What do we understand by EBITDA, which is one of the most commonly used terms in financial parlance? Simply put it is the Earnings before Interest, taxes, depreciation and amortization. Essentially what you do is to take the EBIT (Earnings before interest and taxes) and add back the non-cash charges like depreciation and amortization. In other words, EBITDA represents your profit from the goods sold after adjusted for fixed costs. However, EBITDA does not consider the investment decisions of the company as the depreciation on fixed assets and the interest on loans are excluded from the calculation. You need to distinguish EBITDA from operating profits. EBIT is representation of your operating profits, not EBITDA.
One of the common measures for companies that are very capital intensive is EV/EBITDA. Companies with high gestation do not have profits in the early year and hence P/E cannot be calculated. Hence EV/EBITDA is a better measure. The question then is why do companies trade at different EBITDA multiples? What is a good EBITDA multiple and is there an EBITDA multiple valuation model. Before understanding valuation using EBITDA one needs to understand the concept of EBITDA margins. Interestingly, you will find wide variances in the EBITDA margins across industries. For example companies with high debt or high asset bases will show high EBITDA margins as the cost of debt and the asset depletion are not considered.
Level of inflation in the price of raw materials is a key factor. For example, certain inputs like crude oil and food inputs may be subject to high levels of inflation. Metals as inputs may be subject to high levels of inflation during the up cycle but will have deflation in the down cycle. Inflation or deflation in the price of inputs makes a huge difference to EBITDA margins. Similarly, companies that make food products tend to benefit from food inflation and see EBITDA expansion due to higher end product prices.
In-built mark-up on the core product is a key determinant of the EBITDA margins. We are talking about the operating mark-ups here. For example, pharma companies and IT companies tend to have healthy mark ups in their pricing model, although that is now coming under pressure. In case of telecom, the operational mark up is still high as most of the cost is capital in nature and that is not considered in your EBITDA margins. The average mark-up on the product price makes a huge impact on the EBITDA margin.
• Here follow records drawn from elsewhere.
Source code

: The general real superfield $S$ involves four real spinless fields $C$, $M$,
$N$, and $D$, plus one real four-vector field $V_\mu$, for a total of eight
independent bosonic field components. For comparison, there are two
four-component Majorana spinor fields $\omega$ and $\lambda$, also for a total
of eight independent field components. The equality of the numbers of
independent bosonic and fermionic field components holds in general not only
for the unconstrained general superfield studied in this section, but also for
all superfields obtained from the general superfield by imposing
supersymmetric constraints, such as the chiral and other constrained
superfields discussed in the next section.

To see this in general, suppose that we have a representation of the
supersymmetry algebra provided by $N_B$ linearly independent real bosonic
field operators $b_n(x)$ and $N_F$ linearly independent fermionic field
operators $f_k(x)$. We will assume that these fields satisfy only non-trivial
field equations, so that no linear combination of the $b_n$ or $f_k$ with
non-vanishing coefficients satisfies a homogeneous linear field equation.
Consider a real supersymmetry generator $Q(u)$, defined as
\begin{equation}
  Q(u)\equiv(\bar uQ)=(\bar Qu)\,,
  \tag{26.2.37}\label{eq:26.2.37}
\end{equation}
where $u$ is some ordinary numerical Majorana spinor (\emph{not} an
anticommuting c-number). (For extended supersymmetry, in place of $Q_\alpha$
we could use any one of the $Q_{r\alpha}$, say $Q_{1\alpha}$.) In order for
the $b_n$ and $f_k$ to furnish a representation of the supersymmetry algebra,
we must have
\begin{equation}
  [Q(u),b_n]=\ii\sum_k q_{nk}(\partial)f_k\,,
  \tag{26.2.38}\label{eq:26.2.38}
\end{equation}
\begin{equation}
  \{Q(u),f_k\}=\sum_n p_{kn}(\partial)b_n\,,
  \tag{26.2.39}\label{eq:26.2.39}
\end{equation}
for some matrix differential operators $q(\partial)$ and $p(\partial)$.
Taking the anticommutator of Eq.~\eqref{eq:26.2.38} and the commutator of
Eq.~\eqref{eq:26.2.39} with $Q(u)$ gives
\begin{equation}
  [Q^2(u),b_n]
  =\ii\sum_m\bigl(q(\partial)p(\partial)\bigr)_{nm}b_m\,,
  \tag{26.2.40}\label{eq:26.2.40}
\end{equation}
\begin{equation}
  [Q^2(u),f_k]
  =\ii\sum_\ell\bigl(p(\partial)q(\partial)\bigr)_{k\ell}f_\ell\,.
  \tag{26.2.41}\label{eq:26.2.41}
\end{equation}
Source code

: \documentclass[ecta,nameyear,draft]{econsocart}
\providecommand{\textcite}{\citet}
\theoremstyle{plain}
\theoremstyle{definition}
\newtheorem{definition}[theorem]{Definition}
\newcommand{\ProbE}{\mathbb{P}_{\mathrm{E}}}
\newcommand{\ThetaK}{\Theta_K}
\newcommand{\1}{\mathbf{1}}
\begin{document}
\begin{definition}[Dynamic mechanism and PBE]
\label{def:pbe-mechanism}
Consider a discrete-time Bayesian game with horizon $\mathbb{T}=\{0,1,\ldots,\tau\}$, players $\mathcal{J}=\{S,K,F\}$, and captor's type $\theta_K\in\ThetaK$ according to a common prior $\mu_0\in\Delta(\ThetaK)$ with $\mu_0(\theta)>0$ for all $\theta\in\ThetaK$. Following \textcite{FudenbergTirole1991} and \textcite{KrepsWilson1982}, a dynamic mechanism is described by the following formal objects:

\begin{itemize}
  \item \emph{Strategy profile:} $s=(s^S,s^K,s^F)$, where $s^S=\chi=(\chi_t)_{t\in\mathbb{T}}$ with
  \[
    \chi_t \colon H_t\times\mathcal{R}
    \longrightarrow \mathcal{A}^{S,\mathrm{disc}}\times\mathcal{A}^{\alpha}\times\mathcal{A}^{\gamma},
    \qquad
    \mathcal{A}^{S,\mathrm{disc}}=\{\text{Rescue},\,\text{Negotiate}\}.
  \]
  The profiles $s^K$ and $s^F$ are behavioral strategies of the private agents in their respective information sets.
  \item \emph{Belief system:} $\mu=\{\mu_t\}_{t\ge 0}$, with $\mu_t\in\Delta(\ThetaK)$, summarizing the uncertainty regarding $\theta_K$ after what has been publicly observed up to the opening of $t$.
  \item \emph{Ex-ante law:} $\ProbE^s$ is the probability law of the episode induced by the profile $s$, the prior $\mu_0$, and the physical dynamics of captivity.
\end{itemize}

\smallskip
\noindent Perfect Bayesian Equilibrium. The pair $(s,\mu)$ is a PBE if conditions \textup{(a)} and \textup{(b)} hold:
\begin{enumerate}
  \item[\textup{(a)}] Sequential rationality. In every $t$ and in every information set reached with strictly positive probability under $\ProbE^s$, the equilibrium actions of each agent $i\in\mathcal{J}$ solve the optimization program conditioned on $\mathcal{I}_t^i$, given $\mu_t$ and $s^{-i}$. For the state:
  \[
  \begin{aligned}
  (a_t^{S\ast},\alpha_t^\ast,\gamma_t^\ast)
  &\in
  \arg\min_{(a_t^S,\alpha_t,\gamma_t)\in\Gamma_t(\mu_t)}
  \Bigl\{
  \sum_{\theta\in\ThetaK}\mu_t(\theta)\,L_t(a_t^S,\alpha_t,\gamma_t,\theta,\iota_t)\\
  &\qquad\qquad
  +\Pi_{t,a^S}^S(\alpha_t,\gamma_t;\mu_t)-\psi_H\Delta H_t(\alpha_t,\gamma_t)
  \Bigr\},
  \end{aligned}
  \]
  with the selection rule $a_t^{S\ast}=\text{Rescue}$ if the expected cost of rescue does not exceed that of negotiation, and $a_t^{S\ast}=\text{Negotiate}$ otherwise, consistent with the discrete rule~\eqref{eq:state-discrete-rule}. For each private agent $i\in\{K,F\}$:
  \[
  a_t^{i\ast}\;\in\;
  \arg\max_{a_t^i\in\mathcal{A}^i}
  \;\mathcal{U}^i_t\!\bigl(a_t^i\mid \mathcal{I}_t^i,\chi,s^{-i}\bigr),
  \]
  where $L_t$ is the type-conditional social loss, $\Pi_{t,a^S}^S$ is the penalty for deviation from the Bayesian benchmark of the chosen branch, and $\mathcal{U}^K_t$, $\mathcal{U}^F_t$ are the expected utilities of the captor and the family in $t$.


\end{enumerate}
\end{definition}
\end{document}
Is interest cost an operating cost or not an operating cost? This is a very subtle point. For example, if you see the EBITDA margins of an SBI, ICICI or HDFC Bank it will be in excess of 70%. That is because the EBITDA margins are calculated net of interest costs. But in case of banks, the interest cost is actually the operating cost. That is because banks actually thrive on the spread between the yield on funds and the cost of funds. Hence to get a clearer picture in the case of banks, NBFCs and other financials, interest cost will have to be considered as an operating cost.
Regulatory issues also make an impact on the EBITDA margins. For example, sectors like power and infrastructure operate on a model where the IRR on their investment is assured at certain hurdle rate. That puts a cap on their EBITDA margins. Secondly. Higher taxes, especially on products like cigarettes and alcohol also tend to impact the EBITDA margins of the company. There are industries like coal and cement which is subjected to stringent compliances and that also puts pressure on their EBITDA margins.
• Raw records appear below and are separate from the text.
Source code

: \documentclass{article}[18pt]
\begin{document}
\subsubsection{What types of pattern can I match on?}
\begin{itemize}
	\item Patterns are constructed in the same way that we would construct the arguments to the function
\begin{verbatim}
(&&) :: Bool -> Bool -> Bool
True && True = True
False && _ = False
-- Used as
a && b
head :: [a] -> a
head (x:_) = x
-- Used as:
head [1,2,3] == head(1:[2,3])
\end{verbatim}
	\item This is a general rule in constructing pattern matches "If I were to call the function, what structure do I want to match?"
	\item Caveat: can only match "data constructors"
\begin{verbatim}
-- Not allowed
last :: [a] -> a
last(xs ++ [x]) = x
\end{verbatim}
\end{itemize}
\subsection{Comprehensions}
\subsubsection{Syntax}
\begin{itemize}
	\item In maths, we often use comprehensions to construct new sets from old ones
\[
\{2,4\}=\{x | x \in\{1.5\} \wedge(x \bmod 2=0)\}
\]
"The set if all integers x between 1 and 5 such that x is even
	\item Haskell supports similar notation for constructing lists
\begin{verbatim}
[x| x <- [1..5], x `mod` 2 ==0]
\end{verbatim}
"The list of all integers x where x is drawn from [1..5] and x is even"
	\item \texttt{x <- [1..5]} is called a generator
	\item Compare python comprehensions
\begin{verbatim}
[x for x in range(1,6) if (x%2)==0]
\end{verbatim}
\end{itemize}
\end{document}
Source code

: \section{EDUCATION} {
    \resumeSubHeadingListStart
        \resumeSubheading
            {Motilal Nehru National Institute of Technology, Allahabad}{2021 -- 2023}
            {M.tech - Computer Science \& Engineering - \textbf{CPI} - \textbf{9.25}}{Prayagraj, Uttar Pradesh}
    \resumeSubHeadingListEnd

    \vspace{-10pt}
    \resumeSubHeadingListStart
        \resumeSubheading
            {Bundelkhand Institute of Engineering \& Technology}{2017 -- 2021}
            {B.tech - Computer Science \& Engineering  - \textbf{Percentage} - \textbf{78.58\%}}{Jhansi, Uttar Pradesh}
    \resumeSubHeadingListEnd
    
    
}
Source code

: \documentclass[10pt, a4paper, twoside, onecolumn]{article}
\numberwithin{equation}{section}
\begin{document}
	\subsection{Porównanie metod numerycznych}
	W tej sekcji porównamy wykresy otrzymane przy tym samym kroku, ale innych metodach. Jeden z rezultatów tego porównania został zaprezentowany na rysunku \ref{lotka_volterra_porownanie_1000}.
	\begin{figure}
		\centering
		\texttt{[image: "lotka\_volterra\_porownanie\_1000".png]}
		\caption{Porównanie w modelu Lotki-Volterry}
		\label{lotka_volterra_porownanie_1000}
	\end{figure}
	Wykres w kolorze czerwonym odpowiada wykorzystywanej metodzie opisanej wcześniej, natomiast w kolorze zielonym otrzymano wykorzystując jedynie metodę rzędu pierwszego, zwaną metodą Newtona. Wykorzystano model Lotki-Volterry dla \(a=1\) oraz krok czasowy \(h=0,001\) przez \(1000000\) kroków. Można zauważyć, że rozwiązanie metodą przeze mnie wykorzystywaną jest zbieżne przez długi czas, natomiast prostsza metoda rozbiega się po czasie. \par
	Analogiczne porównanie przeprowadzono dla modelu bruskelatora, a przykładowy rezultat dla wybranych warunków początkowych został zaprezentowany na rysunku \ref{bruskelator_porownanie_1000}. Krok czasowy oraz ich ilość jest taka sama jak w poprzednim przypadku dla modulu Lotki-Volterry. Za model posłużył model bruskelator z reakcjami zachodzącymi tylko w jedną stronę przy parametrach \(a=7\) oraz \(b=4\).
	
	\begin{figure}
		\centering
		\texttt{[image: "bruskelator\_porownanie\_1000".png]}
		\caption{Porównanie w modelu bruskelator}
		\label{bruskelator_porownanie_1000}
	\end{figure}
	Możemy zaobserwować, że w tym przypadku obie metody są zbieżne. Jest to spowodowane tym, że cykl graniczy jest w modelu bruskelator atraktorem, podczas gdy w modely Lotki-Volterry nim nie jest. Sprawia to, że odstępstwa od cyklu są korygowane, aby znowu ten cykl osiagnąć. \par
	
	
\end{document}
Competitive pressures make a big difference to the EBITDA margins. For example, other factors remain constant, a sector with higher competitive pressure will face a squeeze on EBITDA margins. For example, FMCG has long seen price wars. Currently, we are seeing price wars in telecom and data services. This pulls down pricing power substantially and leads to thinner EBITDA margins.
Sectors that are vulnerable to shifts in consumer preferences of competition in the form of alternate products are likely to be subjected to thin margins. For example, landline service providers faced severe pressure from mobile services. PSU banks and insurers have already seen pressure from private players in the industry. Globally, we saw how the shift towards smartphones almost led to the demise of Nokia. Such sectors where there is potential for disruption; they tend to see sharp shifts in EBITDA margins. You need to build that into your valuation models.